Information shown →
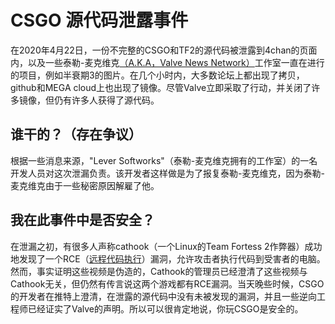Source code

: # CSGO 源代码泄露事件

在2020年4月22日，一份不完整的CSGO和TF2的源代码被泄露到4chan的页面内，以及一些泰勒-麦克维克[（A.K.A，Valve News Network）](https://www.youtube.com/channel/UCL5RKbiAPqSC_mUIjCpx3xg)工作室一直在进行的项目，例如半衰期3的图片。在几个小时内，大多数论坛上都出现了拷贝，github和MEGA cloud上也出现了镜像。尽管Valve立即采取了行动，并关闭了许多镜像，但仍有许多人获得了源代码。

## 谁干的？（存在争议）

根据一些消息来源，"Lever Softworks"（泰勒-麦克维克拥有的工作室）的一名开发人员对这次泄漏负责。该开发者这样做是为了报复泰勒-麦克维克，因为泰勒-麦克维克由于一些秘密原因解雇了他。

## 我在此事件中是否安全？

在泄漏之初，有很多人声称cathook（一个Linux的Team Fortess 2作弊器）成功地发现了一个RCE（[远程代码执行](https://baike.baidu.com/item/%E8%BF%9C%E7%A8%8B%E4%BB%A3%E7%A0%81%E6%89%A7%E8%A1%8C/17583172)）漏洞，允许攻击者执行代码到受害者的电脑。然而，事实证明这些视频是伪造的，Cathook的管理员已经澄清了这些视频与Cathook无关，但仍然有传言说这两个游戏都有RCE漏洞。当天晚些时候，CSGO的开发者在推特上澄清，在泄露的源代码中没有未被发现的漏洞，并且一些逆向工程师已经证实了Valve的声明。所以可以很肯定地说，你玩CSGO是安全的。


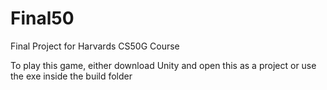 # Final50
Final Project for Harvards CS50G Course

To play this game, either download Unity and open this as a project
or use the exe inside the build folder
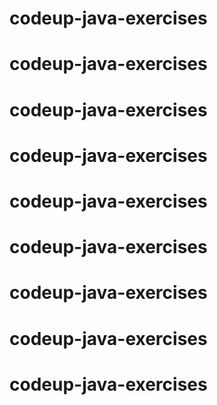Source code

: # codeup-java-exercises
# codeup-java-exercises
# codeup-java-exercises
# codeup-java-exercises
# codeup-java-exercises
# codeup-java-exercises
# codeup-java-exercises
# codeup-java-exercises
# codeup-java-exercises
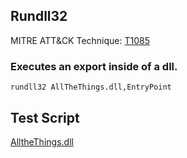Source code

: ## Rundll32

MITRE ATT&CK Technique: [T1085](https://attack.mitre.org/wiki/Technique/T1085)

### Executes an export inside of a dll.

    rundll32 AllTheThings.dll,EntryPoint

## Test Script

[AlltheThings.dll](https://github.com/redcanaryco/atomic-red-team/tree/master/Windows/Payloads/AllTheThings)


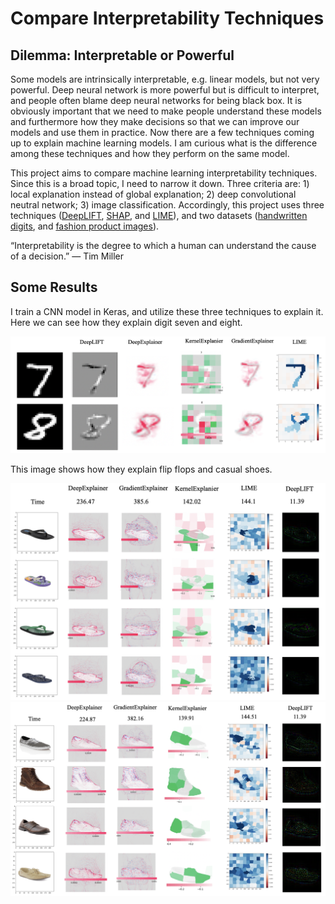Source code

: # Compare Interpretability Techniques

## Dilemma: Interpretable or Powerful
Some models are intrinsically interpretable, e.g. linear models, but not very powerful. Deep neural network is more powerful but is difficult to interpret, and people often blame deep neural networks for being black box. It is obviously important that we need to make people understand these models and furthermore how they make decisions so that we can improve our models and use them in practice. Now there are a few techniques coming up to explain machine learning models. I am curious what is the difference among these techniques and how they perform on the same model. 

This project aims to compare machine learning interpretability techniques. Since this is a broad topic, I need to narrow it down. Three criteria are: 1) local explanation instead of global explanation; 2) deep convolutional neutral network; 3) image classification. Accordingly, this project uses three techniques ([DeepLIFT](https://github.com/kundajelab/deeplift), [SHAP](https://github.com/slundberg/shap), and [LIME](https://github.com/marcotcr/lime)), and two datasets ([handwritten digits](http://yann.lecun.com/exdb/mnist/), and [fashion product images](https://www.kaggle.com/paramaggarwal/fashion-product-images-dataset)). 

“Interpretability is the degree to which a human can understand the cause of a decision.” — Tim Miller

## Some Results
I train a CNN model in Keras, and utilize these three techniques to explain it. Here we can see how they explain digit seven and eight.
<p align="center">
<img src="https://github.com/yaliu777/Compare-Interpretability-Techniques/blob/main/images/compare_digit.png" width="700" />
</p>
This image shows how they explain flip flops and casual shoes.
<p align="center">
<img src="https://github.com/yaliu777/Compare-Interpretability-Techniques/blob/main/images/compare_flip.png" width="700" class="center" />
<img src="https://github.com/yaliu777/Compare-Interpretability-Techniques/blob/main/images/compare_shoes.png" width="700" class="center" />
</p>
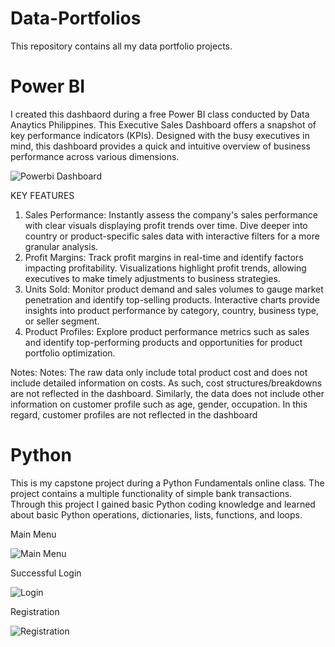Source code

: # Data-Portfolios
This repository contains all my data portfolio projects.

# Power BI
I created this dashbaord during a free Power BI class conducted by Data Anaytics Philippines. This Executive Sales Dashboard offers a snapshot of key performance indicators (KPIs). Designed with the busy executives in mind, this dashboard provides a quick and intuitive overview of business performance across various dimensions.

![Powerbi Dashboard](https://github.com/Raychpt/Data-Portfolios/assets/153330953/2791892d-dd9c-4f90-ac50-5d54d9de5767)



KEY FEATURES
1.	Sales Performance: Instantly assess the company's sales performance with clear visuals displaying profit trends over time. Dive deeper into country or product-specific sales data with interactive filters for a more granular analysis.
2.	Profit Margins: Track profit margins in real-time and identify factors impacting profitability. Visualizations highlight profit trends, allowing executives to make timely adjustments to business strategies.
3.	Units Sold: Monitor product demand and sales volumes to gauge market penetration and identify top-selling products. Interactive charts provide insights into product performance by category, country, business type, or seller segment.
4.	Product Profiles: Explore product performance metrics such as sales and identify top-performing products and opportunities for product portfolio optimization.

Notes: Notes: The raw data only include total product cost and does not include detailed information on costs. As such, cost structures/breakdowns are not reflected in the dashboard. Similarly, the data does not include other information on customer profile such as age, gender, occupation. In this regard, customer profiles are not reflected in the dashboard

# Python
This is my capstone project during a Python Fundamentals online class. The project contains a multiple functionality of simple bank transactions. Through this project I gained basic Python coding knowledge and learned about basic Python operations, dictionaries, lists, functions, and loops.

Main Menu

![Main Menu](https://github.com/Raychpt/Data-Portfolios/assets/153330953/60c89c8a-d4f7-427a-9ee7-cb8ac96c9503)


Successful Login

![Login](https://github.com/Raychpt/Data-Portfolios/assets/153330953/7dcf824f-6bb3-4064-9e5a-959b3baacdcb)

Registration

![Registration](https://github.com/Raychpt/Data-Portfolios/assets/153330953/f0d566b6-061d-4238-b70a-0111e544a47c)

What you will do → For each record above, write it out exactly and omit any picture.

Response →
Source code

: # CSGO 源代码泄露事件

在2020年4月22日，一份不完整的CSGO和TF2的源代码被泄露到4chan的页面内，以及一些泰勒-麦克维克[（A.K.A，Valve News Network）](https://www.youtube.com/channel/UCL5RKbiAPqSC_mUIjCpx3xg)工作室一直在进行的项目，例如半衰期3的图片。在几个小时内，大多数论坛上都出现了拷贝，github和MEGA cloud上也出现了镜像。尽管Valve立即采取了行动，并关闭了许多镜像，但仍有许多人获得了源代码。

## 谁干的？（存在争议）

根据一些消息来源，"Lever Softworks"（泰勒-麦克维克拥有的工作室）的一名开发人员对这次泄漏负责。该开发者这样做是为了报复泰勒-麦克维克，因为泰勒-麦克维克由于一些秘密原因解雇了他。

## 我在此事件中是否安全？

在泄漏之初，有很多人声称cathook（一个Linux的Team Fortess 2作弊器）成功地发现了一个RCE（[远程代码执行](https://baike.baidu.com/item/%E8%BF%9C%E7%A8%8B%E4%BB%A3%E7%A0%81%E6%89%A7%E8%A1%8C/17583172)）漏洞，允许攻击者执行代码到受害者的电脑。然而，事实证明这些视频是伪造的，Cathook的管理员已经澄清了这些视频与Cathook无关，但仍然有传言说这两个游戏都有RCE漏洞。当天晚些时候，CSGO的开发者在推特上澄清，在泄露的源代码中没有未被发现的漏洞，并且一些逆向工程师已经证实了Valve的声明。所以可以很肯定地说，你玩CSGO是安全的。


 # Final50
Final Project for Harvards CS50G Course

To play this game, either download Unity and open this as a project
or use the exe inside the build folder
Source code

: # codeup-java-exercises
# codeup-java-exercises
# codeup-java-exercises
# codeup-java-exercises
# codeup-java-exercises
# codeup-java-exercises
# codeup-java-exercises
# codeup-java-exercises
# codeup-java-exercises
Source code

: ## Rundll32

MITRE ATT&CK Technique: [T1085](https://attack.mitre.org/wiki/Technique/T1085)

### Executes an export inside of a dll.

    rundll32 AllTheThings.dll,EntryPoint

## Test Script

[AlltheThings.dll](https://github.com/redcanaryco/atomic-red-team/tree/master/Windows/Payloads/AllTheThings)


Source code

: # Compare Interpretability Techniques

## Dilemma: Interpretable or Powerful
Some models are intrinsically interpretable, e.g. linear models, but not very powerful. Deep neural network is more powerful but is difficult to interpret, and people often blame deep neural networks for being black box. It is obviously important that we need to make people understand these models and furthermore how they make decisions so that we can improve our models and use them in practice. Now there are a few techniques coming up to explain machine learning models. I am curious what is the difference among these techniques and how they perform on the same model. 

This project aims to compare machine learning interpretability techniques. Since this is a broad topic, I need to narrow it down. Three criteria are: 1) local explanation instead of global explanation; 2) deep convolutional neutral network; 3) image classification. Accordingly, this project uses three techniques ([DeepLIFT](https://github.com/kundajelab/deeplift), [SHAP](https://github.com/slundberg/shap), and [LIME](https://github.com/marcotcr/lime)), and two datasets ([handwritten digits](http://yann.lecun.com/exdb/mnist/), and [fashion product images](https://www.kaggle.com/paramaggarwal/fashion-product-images-dataset)). 

“Interpretability is the degree to which a human can understand the cause of a decision.” — Tim Miller

## Some Results
I train a CNN model in Keras, and utilize these three techniques to explain it. Here we can see how they explain digit seven and eight.
<p align="center">
<img src="https://github.com/yaliu777/Compare-Interpretability-Techniques/blob/main/images/compare_digit.png" width="700" />
</p>
This image shows how they explain flip flops and casual shoes.
<p align="center">
<img src="https://github.com/yaliu777/Compare-Interpretability-Techniques/blob/main/images/compare_flip.png" width="700" class="center" />
<img src="https://github.com/yaliu777/Compare-Interpretability-Techniques/blob/main/images/compare_shoes.png" width="700" class="center" />
</p>
Source code

: # Data-Portfolios
This repository contains all my data portfolio projects.

# Power BI
I created this dashbaord during a free Power BI class conducted by Data Anaytics Philippines. This Executive Sales Dashboard offers a snapshot of key performance indicators (KPIs). Designed with the busy executives in mind, this dashboard provides a quick and intuitive overview of business performance across various dimensions.

![Powerbi Dashboard](https://github.com/Raychpt/Data-Portfolios/assets/153330953/2791892d-dd9c-4f90-ac50-5d54d9de5767)



KEY FEATURES
1.	Sales Performance: Instantly assess the company's sales performance with clear visuals displaying profit trends over time. Dive deeper into country or product-specific sales data with interactive filters for a more granular analysis.
2.	Profit Margins: Track profit margins in real-time and identify factors impacting profitability. Visualizations highlight profit trends, allowing executives to make timely adjustments to business strategies.
3.	Units Sold: Monitor product demand and sales volumes to gauge market penetration and identify top-selling products. Interactive charts provide insights into product performance by category, country, business type, or seller segment.
4.	Product Profiles: Explore product performance metrics such as sales and identify top-performing products and opportunities for product portfolio optimization.

Notes: Notes: The raw data only include total product cost and does not include detailed information on costs. As such, cost structures/breakdowns are not reflected in the dashboard. Similarly, the data does not include other information on customer profile such as age, gender, occupation. In this regard, customer profiles are not reflected in the dashboard

# Python
This is my capstone project during a Python Fundamentals online class. The project contains a multiple functionality of simple bank transactions. Through this project I gained basic Python coding knowledge and learned about basic Python operations, dictionaries, lists, functions, and loops.

Main Menu

![Main Menu](https://github.com/Raychpt/Data-Portfolios/assets/153330953/60c89c8a-d4f7-427a-9ee7-cb8ac96c9503)


Successful Login

![Login](https://github.com/Raychpt/Data-Portfolios/assets/153330953/7dcf824f-6bb3-4064-9e5a-959b3baacdcb)

Registration

![Registration](https://github.com/Raychpt/Data-Portfolios/assets/153330953/f0d566b6-061d-4238-b70a-0111e544a47c)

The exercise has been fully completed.